Once you know the baseline, the job shifts to day-to-day discipline. As OneUptime's Nawaz Dhandala notes, savings add up as clusters get larger. [12] It makes sense to review things again when you pass 100 pods, hit a traffic jump, or face a new compliance requirement. [1] Old VirtualServices, DestinationRules and ServiceEntries can quietly pile extra load onto the control plane if no one clears them out.

This isn’t about a one-time cut in spend. It’s about building a repeatable control loop. Use Prometheus and Grafana to watch 95th-percentile sidecar CPU and memory over time. The aim is drift detection, not a single point-in-time check. [12] If you need a hand setting up that process, Hokstad Consulting works with engineering and FinOps teams to keep mesh spend under control.

FAQs

How do I measure mesh overhead fairly?

Start with a clean baseline: deploy the same application twice - once with the mesh sidecar injected and once without it. Then run the same request patterns against both setups using Fortio or a similar load-testing tool.

Track CPU and memory in Prometheus, with close attention to the istio-proxy container. The main things to watch are:

  • p99 latency per hop
  • Resource use per pod
  • CPU throttling rates

That gives you a clearer view of what the mesh itself is adding, instead of mixing its effect with changes in app behaviour.

When is a service mesh worth the cost?

A service mesh is usually worth the cost once your organisation reaches roughly 20 to 100 microservices. At that point, keeping service-to-service communication secure and consistent starts to get messy fast.

It also makes sense when you need strict compliance, such as PCI, HIPAA or SOC 2, and must use mTLS for internal service connections. On top of that, a mesh helps teams that want the same observability across services, centralised traffic rules, or frequent canary releases.

For smaller setups with around 5 to 15 services, the maths often doesn’t work. If your team also doesn’t have the time or headcount to handle the extra complexity and resource overhead, a mesh is usually hard to justify.

Which mesh settings waste the most resources?
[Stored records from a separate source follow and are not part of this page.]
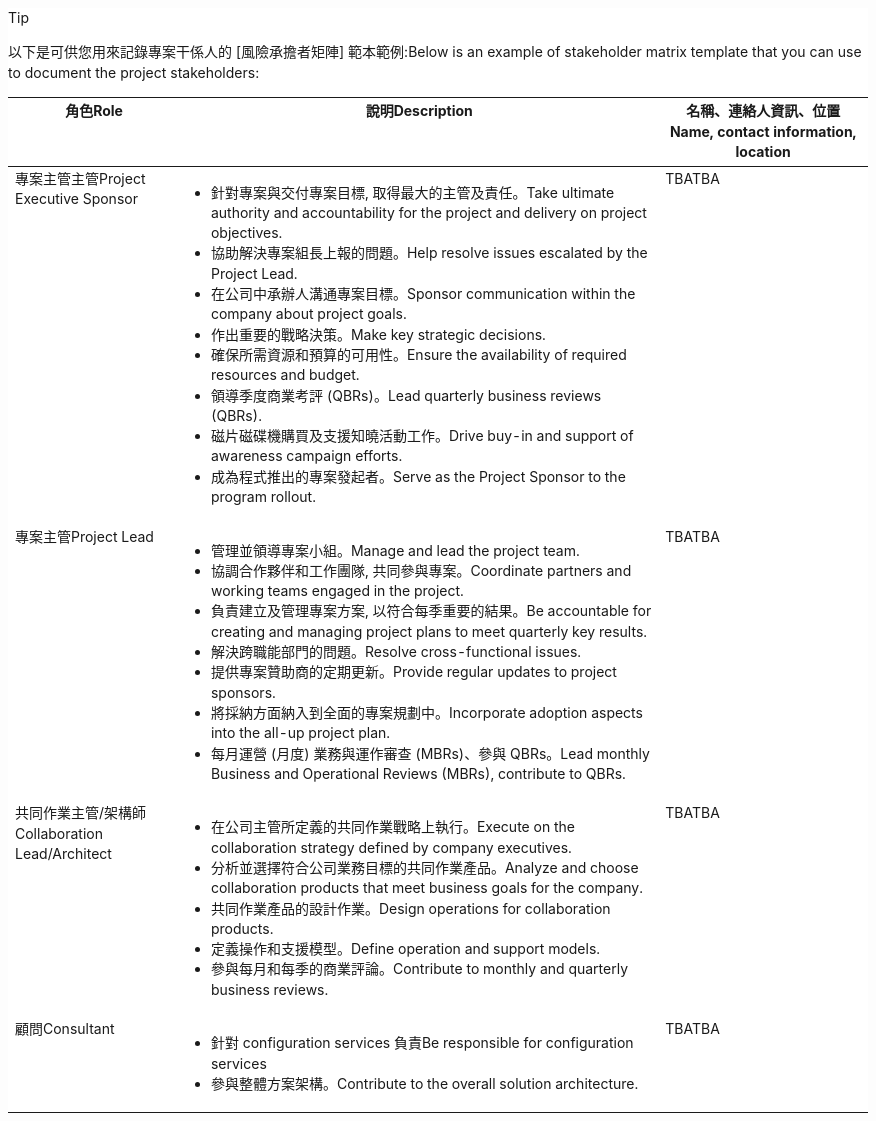 > [!TIP]
> <span data-ttu-id="d87a5-180">以下是可供您用來記錄專案干係人的 [風險承擔者矩陣] 範本範例:</span><span class="sxs-lookup"><span data-stu-id="d87a5-180">Below is an example of stakeholder matrix template that you can use to document the project stakeholders:</span></span>
> 
> |<span data-ttu-id="d87a5-181">角色</span><span class="sxs-lookup"><span data-stu-id="d87a5-181">Role</span></span>  |<span data-ttu-id="d87a5-182">說明</span><span class="sxs-lookup"><span data-stu-id="d87a5-182">Description</span></span>  |<span data-ttu-id="d87a5-183">名稱、連絡人資訊、位置</span><span class="sxs-lookup"><span data-stu-id="d87a5-183">Name, contact information, location</span></span>  |
> |---------|---------|---------|
> |<span data-ttu-id="d87a5-184">專案主管主管</span><span class="sxs-lookup"><span data-stu-id="d87a5-184">Project Executive Sponsor</span></span>|<ul><li><span data-ttu-id="d87a5-185">針對專案與交付專案目標, 取得最大的主管及責任。</span><span class="sxs-lookup"><span data-stu-id="d87a5-185">Take ultimate authority and accountability for the project and delivery on project objectives.</span></span></li><li><span data-ttu-id="d87a5-186">協助解決專案組長上報的問題。</span><span class="sxs-lookup"><span data-stu-id="d87a5-186">Help resolve issues escalated by the Project Lead.</span></span></li><li><span data-ttu-id="d87a5-187">在公司中承辦人溝通專案目標。</span><span class="sxs-lookup"><span data-stu-id="d87a5-187">Sponsor communication within the company about project goals.</span></span></li><li><span data-ttu-id="d87a5-188">作出重要的戰略決策。</span><span class="sxs-lookup"><span data-stu-id="d87a5-188">Make key strategic decisions.</span></span></li><li><span data-ttu-id="d87a5-189">確保所需資源和預算的可用性。</span><span class="sxs-lookup"><span data-stu-id="d87a5-189">Ensure the availability of required resources and budget.</span></span></li><li><span data-ttu-id="d87a5-190">領導季度商業考評 (QBRs)。</span><span class="sxs-lookup"><span data-stu-id="d87a5-190">Lead quarterly business reviews (QBRs).</span></span></li><li><span data-ttu-id="d87a5-191">磁片磁碟機購買及支援知曉活動工作。</span><span class="sxs-lookup"><span data-stu-id="d87a5-191">Drive buy-in and support of awareness campaign efforts.</span></span></li><li><span data-ttu-id="d87a5-192">成為程式推出的專案發起者。</span><span class="sxs-lookup"><span data-stu-id="d87a5-192">Serve as the Project Sponsor to the program rollout.</span></span></li></ul>|<span data-ttu-id="d87a5-193">TBA</span><span class="sxs-lookup"><span data-stu-id="d87a5-193">TBA</span></span>|
> |<span data-ttu-id="d87a5-194">專案主管</span><span class="sxs-lookup"><span data-stu-id="d87a5-194">Project Lead</span></span>|<ul><li><span data-ttu-id="d87a5-195">管理並領導專案小組。</span><span class="sxs-lookup"><span data-stu-id="d87a5-195">Manage and lead the project team.</span></span></li><li><span data-ttu-id="d87a5-196">協調合作夥伴和工作團隊, 共同參與專案。</span><span class="sxs-lookup"><span data-stu-id="d87a5-196">Coordinate partners and working teams engaged in the project.</span></span></li><li><span data-ttu-id="d87a5-197">負責建立及管理專案方案, 以符合每季重要的結果。</span><span class="sxs-lookup"><span data-stu-id="d87a5-197">Be accountable for creating and managing project plans to meet quarterly key results.</span></span></li><li><span data-ttu-id="d87a5-198">解決跨職能部門的問題。</span><span class="sxs-lookup"><span data-stu-id="d87a5-198">Resolve cross-functional issues.</span></span></li><li><span data-ttu-id="d87a5-199">提供專案贊助商的定期更新。</span><span class="sxs-lookup"><span data-stu-id="d87a5-199">Provide regular updates to project sponsors.</span></span></li><li><span data-ttu-id="d87a5-200">將採納方面納入到全面的專案規劃中。</span><span class="sxs-lookup"><span data-stu-id="d87a5-200">Incorporate adoption aspects into the all-up project plan.</span></span></li><li><span data-ttu-id="d87a5-201">每月運營 (月度) 業務與運作審查 (MBRs)、參與 QBRs。</span><span class="sxs-lookup"><span data-stu-id="d87a5-201">Lead monthly Business and Operational Reviews (MBRs), contribute to QBRs.</span></span></li></ul>|<span data-ttu-id="d87a5-202">TBA</span><span class="sxs-lookup"><span data-stu-id="d87a5-202">TBA</span></span>|
> |<span data-ttu-id="d87a5-203">共同作業主管/架構師</span><span class="sxs-lookup"><span data-stu-id="d87a5-203">Collaboration Lead/Architect</span></span>|<ul><li><span data-ttu-id="d87a5-204">在公司主管所定義的共同作業戰略上執行。</span><span class="sxs-lookup"><span data-stu-id="d87a5-204">Execute on the collaboration strategy defined by company executives.</span></span></li><li><span data-ttu-id="d87a5-205">分析並選擇符合公司業務目標的共同作業產品。</span><span class="sxs-lookup"><span data-stu-id="d87a5-205">Analyze and choose collaboration products that meet business goals for the company.</span></span></li><li><span data-ttu-id="d87a5-206">共同作業產品的設計作業。</span><span class="sxs-lookup"><span data-stu-id="d87a5-206">Design operations for collaboration products.</span></span></li><li><span data-ttu-id="d87a5-207">定義操作和支援模型。</span><span class="sxs-lookup"><span data-stu-id="d87a5-207">Define operation and support models.</span></span></li><li><span data-ttu-id="d87a5-208">參與每月和每季的商業評論。</span><span class="sxs-lookup"><span data-stu-id="d87a5-208">Contribute to monthly and quarterly business reviews.</span></span></li></ul>|<span data-ttu-id="d87a5-209">TBA</span><span class="sxs-lookup"><span data-stu-id="d87a5-209">TBA</span></span>|
> |<span data-ttu-id="d87a5-210">顧問</span><span class="sxs-lookup"><span data-stu-id="d87a5-210">Consultant</span></span>|<ul><li><span data-ttu-id="d87a5-211">針對 configuration services 負責</span><span class="sxs-lookup"><span data-stu-id="d87a5-211">Be responsible for configuration services</span></span></li><li><span data-ttu-id="d87a5-212">參與整體方案架構。</span><span class="sxs-lookup"><span data-stu-id="d87a5-212">Contribute to the overall solution architecture.</span></span></li></ul>|<span data-ttu-id="d87a5-213">TBA</span><span class="sxs-lookup"><span data-stu-id="d87a5-213">TBA</span></span>|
The biggest drain usually comes from sidecar proxy setups. In that model, each application pod runs an extra container, which means more CPU and memory use straight away.

mTLS can add the heaviest performance hit. In some setups, it can cut throughput by as much as 95%.

Other common sources of overhead include default settings that send the full cluster configuration to every sidecar, along with high tracing levels, verbose access logging, and telemetry collection that teams don’t need.